## Task to carry out
Give back every record word for word, but keep the pictures out.

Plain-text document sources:
□ □ □ □ □

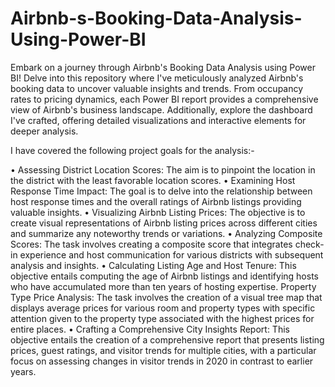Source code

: # Airbnb-s-Booking-Data-Analysis-Using-Power-BI
Embark on a journey through Airbnb's Booking Data Analysis using Power BI! Delve into this repository where I've meticulously analyzed Airbnb's booking data to uncover valuable insights and trends. From occupancy rates to pricing dynamics, each Power BI report provides a comprehensive view of Airbnb's business landscape. Additionally, explore the dashboard I've crafted, offering detailed visualizations and interactive elements for deeper analysis.

I have covered the following project goals for the analysis:-

• Assessing District Location Scores: The aim is to pinpoint the location in the 
district with the least favorable location scores.
• Examining Host Response Time Impact: The goal is to delve into the 
relationship between host response times and the overall ratings of Airbnb 
listings providing valuable insights.
• Visualizing Airbnb Listing Prices: The objective is to create visual 
representations of Airbnb listing prices across different cities and summarize 
any noteworthy trends or variations.
• Analyzing Composite Scores: The task involves creating a composite score 
that integrates check-in experience and host communication for various 
districts with subsequent analysis and insights.
• Calculating Listing Age and Host Tenure: This objective entails computing the 
age of Airbnb listings and identifying hosts who have accumulated more than 
ten years of hosting expertise.
Property Type Price Analysis: The task involves the creation of a visual tree 
map that displays average prices for various room and property types with 
specific attention given to the property type associated with the highest prices 
for entire places.
• Crafting a Comprehensive City Insights Report: This objective entails the 
creation of a comprehensive report that presents listing prices, guest ratings, 
and visitor trends for multiple cities, with a particular focus on assessing 
changes in visitor trends in 2020 in contrast to earlier years.
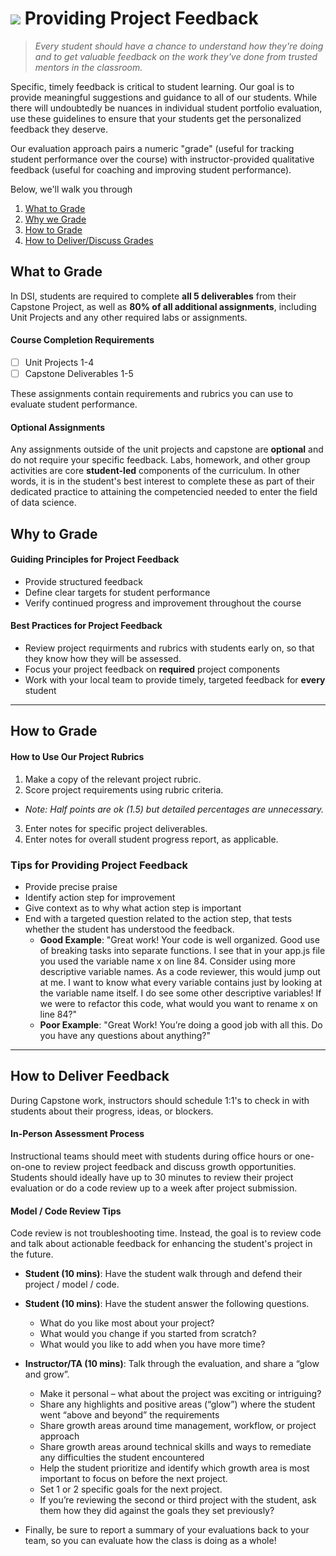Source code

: # ![](https://ga-dash.s3.amazonaws.com/production/assets/logo-9f88ae6c9c3871690e33280fcf557f33.png) Providing Project Feedback
> _Every student should have a chance to understand how they're doing and to get valuable feedback on the work they've done from trusted mentors in the classroom._

Specific, timely feedback is critical to student learning. Our goal is to provide meaningful suggestions and guidance to all of our students. While there will undoubtedly be nuances in individual student portfolio evaluation, use these guidelines to ensure that your students get the personalized feedback they deserve.

Our evaluation approach pairs a numeric "grade" (useful for tracking student performance over the course) with instructor-provided qualitative feedback (useful for coaching and improving student performance).

Below, we'll walk you through

1. [What to Grade](#what)
2. [Why we Grade](#why)
3. [How to Grade](#how)
4. [How to Deliver/Discuss Grades](#feedback)



<a id='what'></a>
## What to Grade
In DSI, students are required to complete **all 5 deliverables** from their Capstone Project, as well as **80% of all additional assignments**, including Unit Projects and any other required labs or assignments. 

#### Course Completion Requirements
- [ ] Unit Projects 1-4
- [ ] Capstone Deliverables 1-5

These assignments contain requirements and rubrics you can use to evaluate student performance.

#### Optional Assignments

Any assignments outside of the unit projects and capstone are **optional** and do not require your specific feedback. Labs, homework, and other group activities are core **student-led** components of the curriculum. In other words, it is in the student's best interest to complete these as part of their dedicated practice to attaining the competencied needed to enter the field of data science.

<a id='why'></a>
## Why to Grade

#### Guiding Principles for Project Feedback

- Provide structured feedback
- Define clear targets for student performance
- Verify continued progress and improvement throughout the course

#### Best Practices for Project Feedback 

- Review project requirments and rubrics with students early on, so that they know how they will be assessed.
- Focus your project feedback on **required** project components
- Work with your local team to provide timely, targeted feedback for **every** student

---

<a id='how'></a>
## How to Grade

#### How to Use Our Project Rubrics

1. Make a copy of the relevant project rubric.
2. Score project requirements using rubric criteria.
  - _Note: Half points are ok (1.5) but detailed percentages are unnecessary._
3. Enter notes for specific project deliverables.
4. Enter notes for overall student progress report, as applicable.

### Tips for Providing Project Feedback

- Provide precise praise
- Identify action step for improvement
- Give context as to why what action step is important
- End with a targeted question related to the action step, that tests whether the student has understood the feedback.
  - **Good Example**: "Great work! Your code is well organized. Good use of breaking tasks into separate functions. I see that in your app.js file you used the variable name x on line 84. Consider using more descriptive variable names. As a code reviewer, this would jump out at me. I want to know what every variable contains just by looking at the variable name itself. I do see some other descriptive variables! If we were to refactor this code, what would you want to rename x on line 84?"
  - **Poor Example**: "Great Work! You’re doing a good job with all this. Do you have any questions about anything?"

---

<a id='feedback'></a>
## How to Deliver Feedback

During Capstone work, instructors should schedule 1:1's to check in with students about their progress, ideas, or blockers. 

#### In-Person Assessment Process

Instructional teams should meet with students during office hours or one-on-one to review project feedback and discuss growth opportunities. Students should ideally have up to 30 minutes to review their project evaluation or do a code review up to a week after project submission.

#### Model / Code Review Tips

Code review is not troubleshooting time. Instead, the goal is to review code and talk about actionable feedback for enhancing the student's project in the future.

- __Student (10 mins)__: Have the student walk through and defend their project / model / code.

- __Student (10 mins)__: Have the student answer the following questions.
  - What do you like most about your project?
  - What would you change if you started from scratch?
  - What would you like to add when you have more time?

- __Instructor/TA (10 mins)__: Talk through the evaluation, and share a “glow and grow”.
  - Make it personal – what about the project was exciting or intriguing?
  - Share any highlights and positive areas (“glow”) where the student went “above and beyond” the requirements
  - Share growth areas around time management, workflow, or project approach
  - Share growth areas around technical skills and ways to remediate any difficulties the student encountered
  - Help the student prioritize and identify which growth area is most important to focus on before the next project. 
  - Set 1 or 2 specific goals for the next project. 
  - If you’re reviewing the second or third project with the student, ask them how they did against the goals they set previously?

- Finally, be sure to report a summary of your evaluations back to your team, so you can evaluate how the class is doing as a whole!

□ □ □ □ □

## Solution for this problem
Source code

: # Airbnb-s-Booking-Data-Analysis-Using-Power-BI
Embark on a journey through Airbnb's Booking Data Analysis using Power BI! Delve into this repository where I've meticulously analyzed Airbnb's booking data to uncover valuable insights and trends. From occupancy rates to pricing dynamics, each Power BI report provides a comprehensive view of Airbnb's business landscape. Additionally, explore the dashboard I've crafted, offering detailed visualizations and interactive elements for deeper analysis.

I have covered the following project goals for the analysis:-

• Assessing District Location Scores: The aim is to pinpoint the location in the 
district with the least favorable location scores.
• Examining Host Response Time Impact: The goal is to delve into the 
relationship between host response times and the overall ratings of Airbnb 
listings providing valuable insights.
• Visualizing Airbnb Listing Prices: The objective is to create visual 
representations of Airbnb listing prices across different cities and summarize 
any noteworthy trends or variations.
• Analyzing Composite Scores: The task involves creating a composite score 
that integrates check-in experience and host communication for various 
districts with subsequent analysis and insights.
• Calculating Listing Age and Host Tenure: This objective entails computing the 
age of Airbnb listings and identifying hosts who have accumulated more than 
ten years of hosting expertise.
Property Type Price Analysis: The task involves the creation of a visual tree 
map that displays average prices for various room and property types with 
specific attention given to the property type associated with the highest prices 
for entire places.
• Crafting a Comprehensive City Insights Report: This objective entails the 
creation of a comprehensive report that presents listing prices, guest ratings, 
and visitor trends for multiple cities, with a particular focus on assessing 
changes in visitor trends in 2020 in contrast to earlier years.
Source code

: # ![](https://ga-dash.s3.amazonaws.com/production/assets/logo-9f88ae6c9c3871690e33280fcf557f33.png) Providing Project Feedback
> _Every student should have a chance to understand how they're doing and to get valuable feedback on the work they've done from trusted mentors in the classroom._

Specific, timely feedback is critical to student learning. Our goal is to provide meaningful suggestions and guidance to all of our students. While there will undoubtedly be nuances in individual student portfolio evaluation, use these guidelines to ensure that your students get the personalized feedback they deserve.

Our evaluation approach pairs a numeric "grade" (useful for tracking student performance over the course) with instructor-provided qualitative feedback (useful for coaching and improving student performance).

Below, we'll walk you through

1. [What to Grade](#what)
2. [Why we Grade](#why)
3. [How to Grade](#how)
4. [How to Deliver/Discuss Grades](#feedback)



<a id='what'></a>
## What to Grade
In DSI, students are required to complete **all 5 deliverables** from their Capstone Project, as well as **80% of all additional assignments**, including Unit Projects and any other required labs or assignments. 

#### Course Completion Requirements
- [ ] Unit Projects 1-4
- [ ] Capstone Deliverables 1-5

These assignments contain requirements and rubrics you can use to evaluate student performance.

#### Optional Assignments

Any assignments outside of the unit projects and capstone are **optional** and do not require your specific feedback. Labs, homework, and other group activities are core **student-led** components of the curriculum. In other words, it is in the student's best interest to complete these as part of their dedicated practice to attaining the competencied needed to enter the field of data science.

<a id='why'></a>
## Why to Grade

#### Guiding Principles for Project Feedback

- Provide structured feedback
- Define clear targets for student performance
- Verify continued progress and improvement throughout the course

#### Best Practices for Project Feedback 

- Review project requirments and rubrics with students early on, so that they know how they will be assessed.
- Focus your project feedback on **required** project components
- Work with your local team to provide timely, targeted feedback for **every** student

---

<a id='how'></a>
## How to Grade

#### How to Use Our Project Rubrics

1. Make a copy of the relevant project rubric.
2. Score project requirements using rubric criteria.
  - _Note: Half points are ok (1.5) but detailed percentages are unnecessary._
3. Enter notes for specific project deliverables.
4. Enter notes for overall student progress report, as applicable.

### Tips for Providing Project Feedback

- Provide precise praise
- Identify action step for improvement
- Give context as to why what action step is important
- End with a targeted question related to the action step, that tests whether the student has understood the feedback.
  - **Good Example**: "Great work! Your code is well organized. Good use of breaking tasks into separate functions. I see that in your app.js file you used the variable name x on line 84. Consider using more descriptive variable names. As a code reviewer, this would jump out at me. I want to know what every variable contains just by looking at the variable name itself. I do see some other descriptive variables! If we were to refactor this code, what would you want to rename x on line 84?"
  - **Poor Example**: "Great Work! You’re doing a good job with all this. Do you have any questions about anything?"

---

<a id='feedback'></a>
## How to Deliver Feedback

During Capstone work, instructors should schedule 1:1's to check in with students about their progress, ideas, or blockers. 

#### In-Person Assessment Process

Instructional teams should meet with students during office hours or one-on-one to review project feedback and discuss growth opportunities. Students should ideally have up to 30 minutes to review their project evaluation or do a code review up to a week after project submission.

#### Model / Code Review Tips

Code review is not troubleshooting time. Instead, the goal is to review code and talk about actionable feedback for enhancing the student's project in the future.

- __Student (10 mins)__: Have the student walk through and defend their project / model / code.

- __Student (10 mins)__: Have the student answer the following questions.
  - What do you like most about your project?
  - What would you change if you started from scratch?
  - What would you like to add when you have more time?

- __Instructor/TA (10 mins)__: Talk through the evaluation, and share a “glow and grow”.
  - Make it personal – what about the project was exciting or intriguing?
  - Share any highlights and positive areas (“glow”) where the student went “above and beyond” the requirements
  - Share growth areas around time management, workflow, or project approach
  - Share growth areas around technical skills and ways to remediate any difficulties the student encountered
  - Help the student prioritize and identify which growth area is most important to focus on before the next project. 
  - Set 1 or 2 specific goals for the next project. 
  - If you’re reviewing the second or third project with the student, ask them how they did against the goals they set previously?

- Finally, be sure to report a summary of your evaluations back to your team, so you can evaluate how the class is doing as a whole!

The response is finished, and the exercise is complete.